Wednesday -- happy ^HUMP^ day.....

....the days are dragging by in desperate anticipation for the weekend. I am suppose to work tomorrow and we are headed out of the country Friday - so today is really the last day for me to do anything.

Yet, I feel like cranking Jimmy Buffett, cracking open a beer and playing outside in the beautiful Arizona sunshine with sincere gratitude and happiness.

It's been a long time since I've had this smile...no, not just the outward one that everyone sees -- but the one INSIDE my soul...where I feel absolutely in love with my life and bursting at the heart seams. It's intensely perfect.

I'm also a realist and know it won't last.....

I woke up this morning and this utter calmness and happiness dawned on me.

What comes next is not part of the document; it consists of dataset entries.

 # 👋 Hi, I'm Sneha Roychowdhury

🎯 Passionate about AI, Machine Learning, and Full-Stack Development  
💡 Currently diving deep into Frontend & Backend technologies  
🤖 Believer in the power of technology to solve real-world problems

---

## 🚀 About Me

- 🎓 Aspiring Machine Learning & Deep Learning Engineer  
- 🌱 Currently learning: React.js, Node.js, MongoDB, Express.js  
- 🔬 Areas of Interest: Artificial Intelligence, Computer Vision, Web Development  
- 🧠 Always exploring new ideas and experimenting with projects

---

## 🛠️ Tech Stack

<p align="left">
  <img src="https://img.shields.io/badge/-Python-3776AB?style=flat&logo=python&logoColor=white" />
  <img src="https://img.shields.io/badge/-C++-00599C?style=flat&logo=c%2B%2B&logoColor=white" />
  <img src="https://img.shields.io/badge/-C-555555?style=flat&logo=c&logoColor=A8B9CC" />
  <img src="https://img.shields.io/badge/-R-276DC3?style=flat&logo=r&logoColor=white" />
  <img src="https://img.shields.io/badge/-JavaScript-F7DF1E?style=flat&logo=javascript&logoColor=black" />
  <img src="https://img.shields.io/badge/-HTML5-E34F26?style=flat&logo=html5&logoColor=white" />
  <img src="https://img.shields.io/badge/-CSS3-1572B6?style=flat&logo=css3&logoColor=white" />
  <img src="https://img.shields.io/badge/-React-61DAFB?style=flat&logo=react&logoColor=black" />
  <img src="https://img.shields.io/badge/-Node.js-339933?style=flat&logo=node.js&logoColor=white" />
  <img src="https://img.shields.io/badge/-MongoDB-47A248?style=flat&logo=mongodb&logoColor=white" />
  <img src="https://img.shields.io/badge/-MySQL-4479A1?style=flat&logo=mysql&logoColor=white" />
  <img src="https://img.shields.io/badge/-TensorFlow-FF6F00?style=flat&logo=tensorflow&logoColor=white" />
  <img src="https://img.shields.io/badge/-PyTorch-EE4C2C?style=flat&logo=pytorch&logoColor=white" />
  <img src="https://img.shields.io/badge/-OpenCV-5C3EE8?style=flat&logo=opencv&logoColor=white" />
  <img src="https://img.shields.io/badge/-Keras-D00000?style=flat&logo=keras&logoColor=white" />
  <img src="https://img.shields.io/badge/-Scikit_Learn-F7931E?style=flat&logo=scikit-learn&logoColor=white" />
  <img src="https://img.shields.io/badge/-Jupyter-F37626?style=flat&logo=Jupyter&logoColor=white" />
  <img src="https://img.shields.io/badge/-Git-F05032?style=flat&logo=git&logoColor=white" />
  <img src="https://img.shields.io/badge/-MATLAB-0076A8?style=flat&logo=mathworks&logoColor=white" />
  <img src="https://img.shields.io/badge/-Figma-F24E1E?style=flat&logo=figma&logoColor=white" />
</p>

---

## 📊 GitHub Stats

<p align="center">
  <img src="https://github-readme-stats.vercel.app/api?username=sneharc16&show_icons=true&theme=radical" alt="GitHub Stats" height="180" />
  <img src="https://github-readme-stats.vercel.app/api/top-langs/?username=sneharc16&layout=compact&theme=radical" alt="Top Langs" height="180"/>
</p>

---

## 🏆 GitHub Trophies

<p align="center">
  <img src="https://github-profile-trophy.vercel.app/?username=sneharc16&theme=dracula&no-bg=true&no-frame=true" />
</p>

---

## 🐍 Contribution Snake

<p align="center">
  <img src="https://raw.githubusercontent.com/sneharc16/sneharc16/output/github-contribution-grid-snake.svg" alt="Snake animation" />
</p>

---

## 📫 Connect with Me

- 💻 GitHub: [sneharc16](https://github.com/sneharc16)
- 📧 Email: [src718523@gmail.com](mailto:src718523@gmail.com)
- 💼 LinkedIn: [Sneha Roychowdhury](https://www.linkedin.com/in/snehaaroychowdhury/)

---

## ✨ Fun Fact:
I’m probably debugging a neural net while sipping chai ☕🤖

Like I said, it's been YEARS...and oddly enough, I wanted to call Sunshine.

uh.....?

Again, I am not missing him romantically -- but noone from my past, in this world, has ever known me as well. I am so proud of the person I am today. I really really am....and the people who have travelled this incredibly difficult road with me and still remain by my side.. should be too. And, he is. I know it. This morning, I just sort of wanted to talk to an old friend and rehash the BULLSHIT that I caused and went through and celebrate my life today...and my first thought was him.

...but he is not my friend...and certainly not available to reflect with.....

....and that's okay.

So, I journal -- and blog -- and remember a love so very pure and rejoice in a love that has been fought for and earned and is mine today. I am so happy to have had my relationship with Sunshine -- I simply wouldn't be who I am without it -- and that's not even to mention our beautiful children. Because my love for him was real, I am able to 100% love again - to learn the lessons that our love loss taught me - to fight for things, and let other things go. It's not terrible to be divorced. It's not terrible to have loved, and lost. It's TERRIBLE to stop there.

And, I haven't.

I am worth it.

Justin is worth it.

And, however odd it seems, I am thanking Sunshine today for teaching me how to love -- and how to love right.